We took a lot of trips abroad on vacation, I bought him a car for his use. When he was done with his masters, I used my family's connection to get him a job in a blue chip company. It was just a matter of time before his financial status changed for the better.

All this while, there was no children between us, it was just the two of us living in a duplex in a highbrow location in Lagos. My husband was the every inch the loving husband, supportive, following me from one gynaecologist to the other, where we were assured that, we were both physically and medically okay to have children. I worried so much that I started losing weight that i couldn't lose during my youth, i took a good look at myself one day and i liked what i was seeing. I went out changed my wardrobe and got a total makeover. My confidence was taken up a notch, i felt more confident at work and even with my husband. A good thing you would say but that was the turning point for me. I lost myself in all the euphoria of the moment.

There was this younger guy at the office who i never even dared to dream about, he started paying me compliments on my looks (Gosh, he noticed me), my heart would beat excitedly every time i caught him staring. At an office party, alcohol in my system made me bolder, i danced with this guy flirtatiously and before the night was over, we had gone at each other at least thrice at a nearby motel. I felt remorseful for about a fleet of second.

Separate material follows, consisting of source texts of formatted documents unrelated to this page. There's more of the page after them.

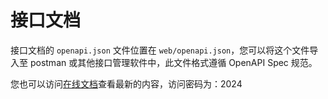# 接口文档

接口文档的 `openapi.json` 文件位置在 `web/openapi.json`，您可以将这个文件导入至 postman 或其他接口管理软件中，此文件格式遵循 OpenAPI Spec 规范。

您也可以访问[在线文档](https://openapi.lsky.pro)查看最新的内容，访问密码为：2024
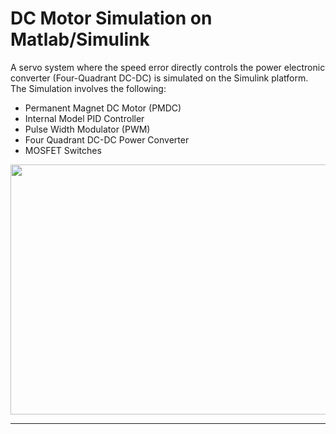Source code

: # DC Motor Simulation on Matlab/Simulink

A servo system where the speed error directly controls the power electronic converter (Four-Quadrant DC-DC) is simulated on the Simulink platform. The Simulation involves the following:

* Permanent Magnet DC Motor (PMDC)
* Internal Model PID Controller 
* Pulse Width Modulator (PWM)
* Four Quadrant DC-DC Power Converter
* MOSFET Switches


<img src="images/overallbloc.PNG" width="700" height="400">
<hr>


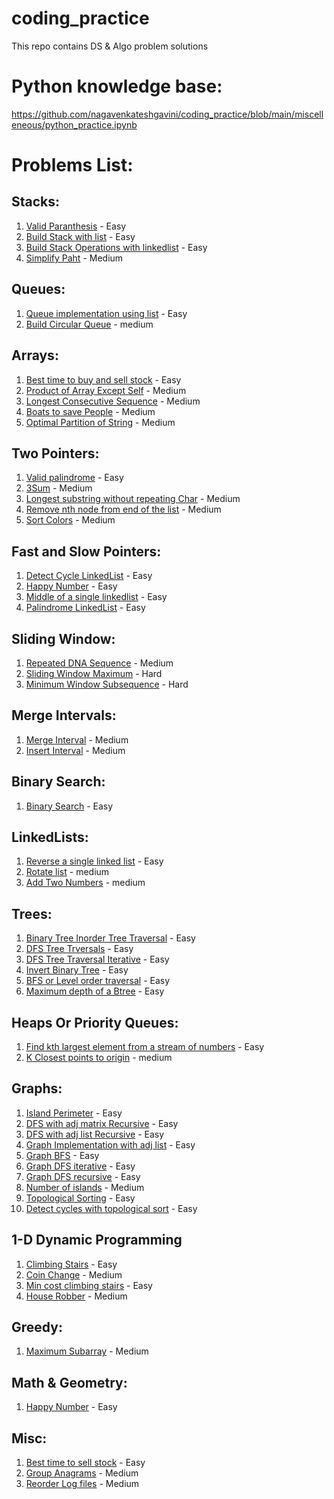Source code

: # coding_practice
This repo contains DS & Algo problem solutions

# Python knowledge base:
https://github.com/nagavenkateshgavini/coding_practice/blob/main/miscelleneous/python_practice.ipynb

# Problems List:

## Stacks:
  1. [Valid Paranthesis](https://github.com/nagavenkateshgavini/coding_practice/blob/main/stacks/valid_paranthesis.ipynb) - Easy
  2. [Build Stack with list](https://github.com/nagavenkateshgavini/coding_practise/blob/main/stacks/stack_basic_operations_list.py) - Easy
  3. [Build Stack Operations with linkedlist](https://github.com/nagavenkateshgavini/coding_practise/blob/main/stacks/stack_basic_operation_linked_list.py) - Easy
  4. [Simplify Paht](https://github.com/nagavenkateshgavini/coding_practice/blob/main/stacks/simplify_path.py) - Medium
  
 ## Queues:
  1. [Queue implementation using list](https://github.com/nagavenkateshgavini/coding_practise/blob/main/queues/build_queue_with_list.py) - Easy
  2. [Build Circular Queue](https://github.com/nagavenkateshgavini/coding_practise/blob/main/queues/circular_queue.py) - medium
  
## Arrays:
  1. [Best time to buy and sell stock](https://github.com/nagavenkateshgavini/coding_practise/blob/main/arrays/Best_time_to_buy_and_sell_stock.py) - Easy
  2. [Product of Array Except Self](https://github.com/nagavenkateshgavini/coding_practise/blob/main/arrays/Product_of_Array_Except_Self.py) - Medium
  3. [Longest Consecutive Sequence](https://github.com/nagavenkateshgavini/coding_practise/blob/main/arrays/Longest_Consecutive_Sequence.py) - Medium
  4. [Boats to save People](https://github.com/nagavenkateshgavini/coding_practise/blob/main/arrays/Boats_to_save_people.py) - Medium
  5. [Optimal Partition of String](https://github.com/nagavenkateshgavini/coding_practise/blob/main/arrays/Optimal_Partition_of_String.py) - Medium

## Two Pointers:
  1. [Valid palindrome](https://github.com/nagavenkateshgavini/coding_practise/blob/main/two_pointers/valid_Palindrome.py) - Easy
  2. [3Sum](https://github.com/nagavenkateshgavini/coding_practise/blob/main/two_pointers/3Sum.py) - Medium
  3. [Longest substring without repeating Char](https://github.com/nagavenkateshgavini/coding_practise/blob/main/two_pointers/Longest_Substring_Without_Repeating_Char_acters.py) - Medium
  4. [Remove nth node from end of the list](https://github.com/nagavenkateshgavini/coding_practice/blob/main/two_pointers/remove_nth_node_from_end.py) - Medium
  5. [Sort Colors](https://github.com/nagavenkateshgavini/coding_practice/blob/main/two_pointers/sort_colors.py) - Medium

## Fast and Slow Pointers:
1. [Detect Cycle LinkedList](https://github.com/nagavenkateshgavini/coding_practice/blob/main/fast_and_slow_pointers/detect_linked_list_cycle.py) - Easy
2. [Happy Number](https://github.com/nagavenkateshgavini/coding_practice/blob/main/fast_and_slow_pointers/happy_number.py) - Easy
3. [Middle of a single linkedlist](https://github.com/nagavenkateshgavini/coding_practice/blob/main/fast_and_slow_pointers/middle_of_linked_list.py) - Easy
4. [Palindrome LinkedList](https://github.com/nagavenkateshgavini/coding_practice/blob/main/fast_and_slow_pointers/palindrome_linked_list.py) - Easy

## Sliding Window:
1. [Repeated DNA Sequence](https://github.com/nagavenkateshgavini/coding_practice/blob/main/sliding_window/repeated_dna_seq.py) - Medium
2. [Sliding Window Maximum](https://github.com/nagavenkateshgavini/coding_practice/blob/main/sliding_window/sliding_window_maximum.py) - Hard
3. [Minimum Window Subsequence](https://github.com/nagavenkateshgavini/coding_practice/blob/main/sliding_window/minimum_window_subsequence.py) - Hard

## Merge Intervals:
1. [Merge Interval](https://github.com/nagavenkateshgavini/coding_practice/blob/main/merge_intervals/merge_intervals.py) - Medium
2. [Insert Interval](https://github.com/nagavenkateshgavini/coding_practice/blob/main/merge_intervals/insert_interval.py) - Medium

## Binary Search:
  1. [Binary Search](https://github.com/nagavenkateshgavini/coding_practise/blob/main/binary_search/binary_search.py) - Easy
  
## LinkedLists:
  1. [Reverse a single linked list](https://github.com/nagavenkateshgavini/coding_practise/blob/main/linked_list/reverse_linked_list.py) - Easy
  2. [Rotate list](https://github.com/nagavenkateshgavini/coding_practise/blob/main/linked_list/rotate_list.py) - medium
  3. [Add Two Numbers](https://github.com/nagavenkateshgavini/coding_practice/blob/main/linked_list/add_two_numbers.py) - medium
  
## Trees:
  1. [Binary Tree Inorder Tree Traversal](https://github.com/nagavenkateshgavini/coding_practise/blob/main/trees/binary_tree_inorder_tree_traversal.py) - Easy
  2. [DFS Tree Trversals](https://github.com/nagavenkateshgavini/coding_practise/blob/main/trees/dfs_recursive.py) - Easy
  3. [DFS Tree Traversal Iterative](https://github.com/nagavenkateshgavini/coding_practise/blob/main/trees/dfs_iteratively.py) - Easy
  4. [Invert Binary Tree](https://github.com/nagavenkateshgavini/coding_practise/blob/main/trees/invert_binary_tree.py) - Easy
  5. [BFS or Level order traversal](https://github.com/nagavenkateshgavini/coding_practise/blob/main/trees/bfs_or_level_order.py) - Easy
  6. [Maximum depth of a Btree](https://github.com/nagavenkateshgavini/coding_practice/blob/main/trees/max_depth_of_btree.py) - Easy

## Heaps Or Priority Queues:
  1. [Find kth largest element from a stream of numbers](https://github.com/nagavenkateshgavini/coding_practise/blob/main/heaps/kth_largest_element_in_a_stream.py) - Easy
  2. [K Closest points to origin](https://github.com/nagavenkateshgavini/coding_practice/blob/main/heaps/K_Closest_Points_to_Origin.ipynb) - medium

## Graphs:
  1. [Island Perimeter](https://github.com/nagavenkateshgavini/coding_practise/blob/main/graphs/island_perimeter.py) - Easy
  2. [DFS with adj matrix Recursive](https://github.com/nagavenkateshgavini/coding_practice/blob/main/graphs/dfs_recursive_adj_matrix.py) - Easy
  3. [DFS with adj list Recursive](https://github.com/nagavenkateshgavini/coding_practice/blob/main/graphs/dfs_recursive_adj_list.py) - Easy
  4. [Graph Implementation with adj list](https://github.com/nagavenkateshgavini/coding_practice/tree/main/graphs/graph_implementation_effective) - Easy
  5. [Graph BFS](https://github.com/nagavenkateshgavini/coding_practice/tree/main/graphs/graph_implementation_effective) - Easy
  6. [Graph DFS iterative](https://github.com/nagavenkateshgavini/coding_practice/tree/main/graphs/graph_implementation_effective) - Easy
  7. [Graph DFS recursive](https://github.com/nagavenkateshgavini/coding_practice/tree/main/graphs/graph_implementation_effective) - Easy
  8. [Number of islands](https://github.com/nagavenkateshgavini/coding_practice/blob/main/graphs/number_of_islands.ipynb) - Medium
  9. [Topological Sorting](https://github.com/nagavenkateshgavini/coding_practice/blob/main/graphs/topological_sorting.ipynb) - Easy
  10. [Detect cycles with topological sort](https://github.com/nagavenkateshgavini/coding_practice/blob/main/graphs/topological_sorting_detect_cycle.ipynb) - Easy
  
## 1-D Dynamic Programming
  1. [Climbing Stairs](https://github.com/nagavenkateshgavini/coding_practise/blob/main/1_d_dynamic_programming/climbing_stairs.py) - Easy
  2. [Coin Change](https://github.com/nagavenkateshgavini/coding_practise/blob/main/1_d_dynamic_programming/coin_change.py) - Medium
  3. [Min cost climbing stairs](https://github.com/nagavenkateshgavini/coding_practise/blob/main/1_d_dynamic_programming/min_cost_climbing_stairs.py) - Easy
  4. [House Robber](https://github.com/nagavenkateshgavini/coding_practise/blob/main/1_d_dynamic_programming/house_robber.py) - Medium
 
## Greedy:
  1. [Maximum Subarray](https://github.com/nagavenkateshgavini/coding_practice/blob/main/greedy/maximum_subarray.ipynb) - Medium

## Math & Geometry:
  1. [Happy Number](https://github.com/nagavenkateshgavini/coding_practise/blob/main/math_and_geometry/happy_number.py) - Easy

## Misc:
  1. [Best time to sell stock](https://github.com/nagavenkateshgavini/coding_practice/blob/main/miscelleneous/buy_sell_stock.ipynb) - Easy
  2. [Group Anagrams](https://github.com/nagavenkateshgavini/coding_practice/blob/main/miscelleneous/group_anagrams.ipynb) - Medium
  3. [Reorder Log files](https://github.com/nagavenkateshgavini/coding_practice/blob/main/miscelleneous/reorder_log_files.ipynb) - Medium

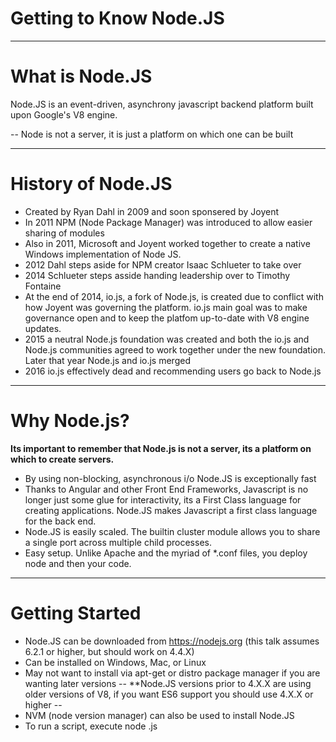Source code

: # Getting to Know Node.JS
---

# What is Node.JS

Node.JS is an event-driven, asynchrony javascript backend platform built upon Google's V8 engine.

--
Node is not a server, it is just a platform on which one can be built

---
# History of Node.JS

 - Created by Ryan Dahl in 2009 and soon sponsered by Joyent
 - In 2011 NPM (Node Package Manager) was introduced to allow easier sharing of modules
 - Also in 2011, Microsoft and Joyent worked together to create a native Windows implementation of Node JS.
 - 2012 Dahl steps aside for NPM creator Isaac Schlueter to take over
 - 2014 Schlueter steps asside handing leadership over to Timothy Fontaine
 - At the end of 2014, io.js, a fork of Node.js, is created due to conflict with how Joyent was governing the platform. io.js main goal was to make governance open and to keep the platfom up-to-date with V8 engine updates.
 - 2015 a neutral Node.js foundation was created and both the io.js and Node.js communities agreed to work together under the new foundation. Later that year Node.js and io.js merged
 - 2016 io.js effectively dead and recommending users go back to Node.js

---
# Why Node.js?

**Its important to remember that Node.js is not a server, its a platform on which to create servers.**

 - By using non-blocking, asynchronous i/o Node.JS is exceptionally fast
 - Thanks to Angular and other Front End Frameworks, Javascript is no longer just some glue for interactivity, its a First Class language for creating applications. Node.JS makes Javascript a first class language for the back end.
 - Node.JS is easily scaled. The builtin cluster module allows you to share a single port across multiple child processes. 
 - Easy setup. Unlike Apache and the myriad of *.conf files, you deploy node and then your code.

---
# Getting Started
 - Node.JS can be downloaded from https://nodejs.org (this talk assumes 6.2.1 or higher, but should work on 4.4.X)
 - Can be installed on Windows, Mac, or Linux
 - May not want to install via apt-get or distro package manager if you are wanting later versions
--
 **Node.JS versions prior to 4.X.X are using older versions of V8, if you want ES6 support you should use 4.X.X or higher
--
 - NVM (node version manager) can also be used to install Node.JS
 - To run a script, execute node <scriptname>.js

I couldn’t get enough of the guy, before long we were regulars at the motel.

I threw all cautions to the wind and let my heart creep into it, i fell hopelessly in love with this guy and i started seeing my husband in a new light, obese, balding uncouth guy who i chose because i thought couldn’t do better.

As you read this, i am four months pregnant for my lover, a pregnancy, my husband thinks is a miracle from God. I want to scream the truth at him, i really don’t care much for his feelings because i feel i have done a lot for him, raised him from grass to grace despite my parent’s objections initially. My pregnancy proves, he is the infertile one and i think he knew this but kept the truth from me. He probably knows the pregnancy is not his. Please don’t ask me how i know, i just know.

My dilemma is how do i leave him without creating a scandal, my parent’s will have a fit, our social circle, wow i will be a laughing stock, my pastor will be totally disappointed. I have thought severally of approaching my husband for a pay off (a huge one at that) that would enable him relocate and make it look like, he was the one that left.  I brought my husband into my world, now i want him out. I want to maintain my dignity but i want to be with my lover, everyday without him is total hell for me.

I hope desperation will not drive me to do something as extreme as poisoning my husband just to be rid of him. Please help me. I need to do something fast.

I don’t want lose my new found love.